Probe¶

The main class for training and using linear probes on language model activations.

Probe¶

lmprobe.probe.Probe ¶

Train a linear probe on language model activations.

Parameters:

Name	Type	Description	Default
`model`	`str \| None`	HuggingFace model ID or local path. Optional when using *_from_activations() methods only.	`None`
`layers`	`int \| list[int] \| str`	Which layers to extract activations from: - int: Single layer (negative indexing supported) - list[int]: Multiple layers (concatenated) - "middle": Middle third of layers - "last": Last layer only - "all": All layers - "auto": Automatic layer selection via Group Lasso - "fast_auto": Fast automatic layer selection via coefficient importance - "sweep": Train independent probe per layer (memory-safe) - "sweep:N": Sweep every Nth layer (coarse sweep) - "sweep:START-END": Sweep a range of layers (fine sweep)	`"middle"`
`pooling`	`str`	Token pooling strategy for both training and inference. Options: "last_token", "first_token", "mean", "all"	`"last_token"`
`train_pooling`	`str \| None`	Override pooling for training only.	`None`
`inference_pooling`	`str \| None`	Override pooling for inference only. Additional options: "max", "min" (score-level pooling)	`None`
`classifier`	`str \| BaseEstimator`	Classification model. Either a string name or sklearn estimator.	`"logistic_regression"`
`task`	`str`	Task type: "classification" or "regression". When "regression", defaults to Ridge regression and disables predict_proba.	`"classification"`
`device`	`str`	Device for model inference: "auto", "cpu", "cuda:0", etc.	`"auto"`
`remote`	`bool`	Use nnsight remote execution (requires NDIF_API_KEY).	`False`
`random_state`	`int \| None`	Random seed for reproducibility. Propagates to classifier.	`None`
`batch_size`	`int`	Number of prompts to process at once during activation extraction.
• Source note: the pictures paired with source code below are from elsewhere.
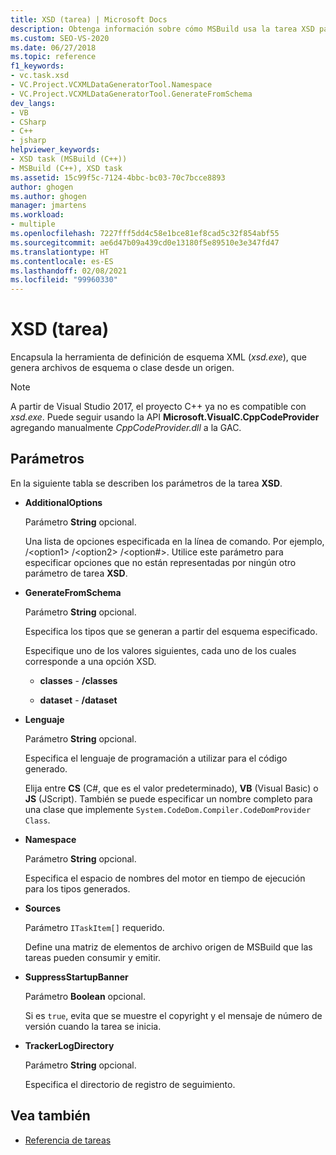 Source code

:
 ```yaml
---
title: XSD (tarea) | Microsoft Docs
description: Obtenga información sobre cómo MSBuild usa la tarea XSD para encapsular la herramienta de definición de esquema XML xsd.exe, que genera archivos de esquema o clase desde un origen.
ms.custom: SEO-VS-2020
ms.date: 06/27/2018
ms.topic: reference
f1_keywords:
- vc.task.xsd
- VC.Project.VCXMLDataGeneratorTool.Namespace
- VC.Project.VCXMLDataGeneratorTool.GenerateFromSchema
dev_langs:
- VB
- CSharp
- C++
- jsharp
helpviewer_keywords:
- XSD task (MSBuild (C++))
- MSBuild (C++), XSD task
ms.assetid: 15c99f5c-7124-4bbc-bc03-70c7bcce8893
author: ghogen
ms.author: ghogen
manager: jmartens
ms.workload:
- multiple
ms.openlocfilehash: 7227fff5dd4c58e1bce81ef8cad5c32f854abf55
ms.sourcegitcommit: ae6d47b09a439cd0e13180f5e89510e3e347fd47
ms.translationtype: HT
ms.contentlocale: es-ES
ms.lasthandoff: 02/08/2021
ms.locfileid: "99960330"
---
```

# <a name="xsd-task"></a>XSD (tarea)

Encapsula la herramienta de definición de esquema XML (*xsd.exe*), que genera archivos de esquema o clase desde un origen.

> [!NOTE]
> A partir de Visual Studio 2017, el proyecto C++ ya no es compatible con *xsd.exe*. Puede seguir usando la API **Microsoft.VisualC.CppCodeProvider** agregando manualmente *CppCodeProvider.dll* a la GAC.

## <a name="parameters"></a>Parámetros

 En la siguiente tabla se describen los parámetros de la tarea **XSD**.

- **AdditionalOptions**

     Parámetro **String** opcional.

     Una lista de opciones especificada en la línea de comando. Por ejemplo, /\<option1> /\<option2> /\<option#>. Utilice este parámetro para especificar opciones que no están representadas por ningún otro parámetro de tarea **XSD**.

- **GenerateFromSchema**

  Parámetro **String** opcional.

  Especifica los tipos que se generan a partir del esquema especificado.

  Especifique uno de los valores siguientes, cada uno de los cuales corresponde a una opción XSD.

  - **classes** -  **/classes**

  - **dataset** -  **/dataset**

- **Lenguaje**

     Parámetro **String** opcional.

     Especifica el lenguaje de programación a utilizar para el código generado.

     Elija entre **CS** (C#, que es el valor predeterminado), **VB** (Visual Basic) o **JS** (JScript). También se puede especificar un nombre completo para una clase que implemente `System.CodeDom.Compiler.CodeDomProvider Class`.

- **Namespace**

     Parámetro **String** opcional.

     Especifica el espacio de nombres del motor en tiempo de ejecución para los tipos generados.

- **Sources**

     Parámetro `ITaskItem[]` requerido.

     Define una matriz de elementos de archivo origen de MSBuild que las tareas pueden consumir y emitir.

- **SuppressStartupBanner**

     Parámetro **Boolean** opcional.

     Si es `true`, evita que se muestre el copyright y el mensaje de número de versión cuando la tarea se inicia.

- **TrackerLogDirectory**

     Parámetro **String** opcional.

     Especifica el directorio de registro de seguimiento.

## <a name="see-also"></a>Vea también

- [Referencia de tareas](../msbuild/msbuild-task-reference.md)
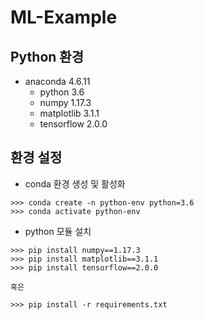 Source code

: # ML-Example

## Python 환경

- anaconda 4.6.11
  - python 3.6
  - numpy 1.17.3
  - matplotlib 3.1.1
  - tensorflow 2.0.0



## 환경 설정

- conda 환경 생성 및 활성화

```
>>> conda create -n python-env python=3.6
>>> conda activate python-env
```



- python 모듈 설치

```
>>> pip install numpy==1.17.3
>>> pip install matplotlib==3.1.1
>>> pip install tensorflow==2.0.0

혹은

>>> pip install -r requirements.txt
```

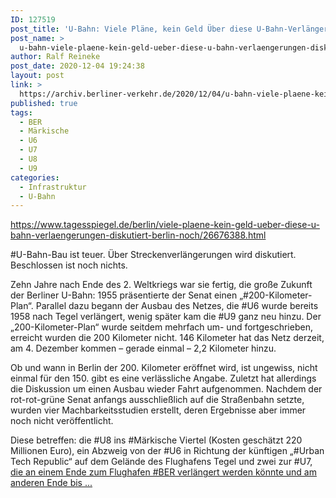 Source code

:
```yaml
---
ID: 127519
post_title: 'U-Bahn: Viele Pläne, kein Geld Über diese U-Bahn-Verlängerungen diskutiert Berlin noch, aus Der Tagesspiegel'
post_name: >
  u-bahn-viele-plaene-kein-geld-ueber-diese-u-bahn-verlaengerungen-diskutiert-berlin-noch-aus-der-tagesspiegel
author: Ralf Reineke
post_date: 2020-12-04 19:24:38
layout: post
link: >
  https://archiv.berliner-verkehr.de/2020/12/04/u-bahn-viele-plaene-kein-geld-ueber-diese-u-bahn-verlaengerungen-diskutiert-berlin-noch-aus-der-tagesspiegel/
published: true
tags:
  - BER
  - Märkische
  - U6
  - U7
  - U8
  - U9
categories:
  - Infrastruktur
  - U-Bahn
---
```

https://www.tagesspiegel.de/berlin/viele-plaene-kein-geld-ueber-diese-u-bahn-verlaengerungen-diskutiert-berlin-noch/26676388.html

#U-Bahn-Bau ist teuer. Über Streckenverlängerungen wird diskutiert. Beschlossen ist noch nichts.

Zehn Jahre nach Ende des 2. Weltkriegs war sie fertig, die große Zukunft der Berliner U-Bahn: 1955 präsentierte der Senat einen „#200-Kilometer-Plan“. Parallel dazu begann der Ausbau des Netzes, die #U6 wurde bereits 1958 nach Tegel verlängert, wenig später kam die #U9 ganz neu hinzu. Der „200-Kilometer-Plan“ wurde seitdem mehrfach um- und fortgeschrieben, erreicht wurden die 200 Kilometer nicht. 146 Kilometer hat das Netz derzeit, am 4. Dezember kommen – gerade einmal – 2,2 Kilometer hinzu.

Ob und wann in Berlin der 200. Kilometer eröffnet wird, ist ungewiss, nicht einmal für den 150. gibt es eine verlässliche Angabe. Zuletzt hat allerdings die Diskussion um einen Ausbau wieder Fahrt aufgenommen. Nachdem der rot-rot-grüne Senat anfangs ausschließlich auf die Straßenbahn setzte, wurden vier Machbarkeitsstudien erstellt, deren Ergebnisse aber immer noch nicht veröffentlicht.

Diese betreffen: die #U8 ins #Märkische Viertel (Kosten geschätzt 220 Millionen Euro), ein Abzweig von der #U6 in Richtung der künftigen „#Urban Tech Republic“ auf dem Gelände des Flughafens Tegel und zwei zur #U7, <a href="https://www.tagesspiegel.de/berlin/viele-plaene-kein-geld-ueber-diese-u-bahn-verlaengerungen-diskutiert-berlin-noch/26676388.html">die an einem Ende zum Flughafen #BER verlängert werden könnte und am anderen Ende bis ...</a>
Smaller values use less memory but may be slower.	`8`
`auto_candidates`	`list[int] \| list[float] \| None`	Candidate layers for layers="auto" mode: - list[int]: Explicit layer indices (e.g., [10, 16, 22]) - list[float]: Fractional positions (e.g., [0.33, 0.5, 0.66]) - None: Default to [0.25, 0.5, 0.75] Only used when layers="auto".	`None`
`auto_alpha`	`float`	Group Lasso regularization strength for layers="auto". Higher values select fewer layers. Typical range: 0.001 to 0.1.	`0.01`
`normalize_layers`	`bool \| str`	Per-layer feature standardization when using multiple layers. Compensates for differences in activation magnitude across layers. Options: - True or "per_neuron": Each neuron gets its own mean/std (default) - "per_layer": All neurons in a layer share one mean/std (may work better with small sample sizes due to lower variance) - False: No scaling	`True`
`fast_auto_top_k`	`int \| None`	Number of layers to select when using layers="fast_auto". If None, defaults to selecting half the candidate layers.	`None`
`backend`	`str`	Extraction backend: "nnsight" (default) or "local". "local" uses HuggingFace transformers directly without nnsight, enabling use with models not supported by nnsight/NDIF.	`"local"`
`dtype`	`str \| None`	Model dtype for local backend: "float32", "float16", or "bfloat16". Defaults to "float32" if None. Ignored for nnsight backend.	`None`
`classifier_kwargs`	`dict \| None`	Additional keyword arguments passed to the sklearn classifier constructor. Overrides defaults for built-in classifiers. Example: `{"C": 0.01, "solver": "liblinear", "max_iter": 5000}` for logistic regression.	`None`
`preprocessing`	`str \| list[str] \| None`	Preprocessing pipeline applied after layer scaling but before the classifier. Steps are separated by `"+"` when given as a string: - `"standard"`: StandardScaler - `"pca"` or `"pca:N"`: PCA with N components - `"standard+pca"`: StandardScaler then PCA Use `pca_components` to set N when using `"pca"` without `:N`.	`None`
`pca_components`	`int \| None`	Number of PCA components when `preprocessing` includes `"pca"` without an explicit component count.	`None`
`mass_mean_augment`	`bool`	If True, compute the mass-mean direction (mean_positive - mean_negative) on the original activations (before preprocessing), project all samples onto this direction to get a 1D feature, and append it to the (optionally PCA-reduced) features before fitting the classifier. This augmentation is also applied during inference.	`False`

Attributes:

Name	Type	Description
`classifier_`	`BaseEstimator`	The fitted sklearn classifier (after calling fit()).
`classes_`	`ndarray`	Class labels (after calling fit()).
`selected_layers_`	`list[int] \| None`	Layer indices selected when layers="auto" or "fast_auto". None for other layer modes or before fitting.
`scaler_`	`PerLayerScaler \| None`	The fitted per-layer scaler (after calling fit() with multiple layers and normalize_layers=True). None if single layer or normalize_layers=False.

Examples:

>>> probe = Probe(
...     model="meta-llama/Llama-3.1-8B-Instruct",
...     layers=16,
...     pooling="last_token",
...     classifier="logistic_regression",
...     random_state=42,
... )
>>> probe.fit(positive_prompts, negative_prompts)
>>> predictions = probe.predict(test_prompts)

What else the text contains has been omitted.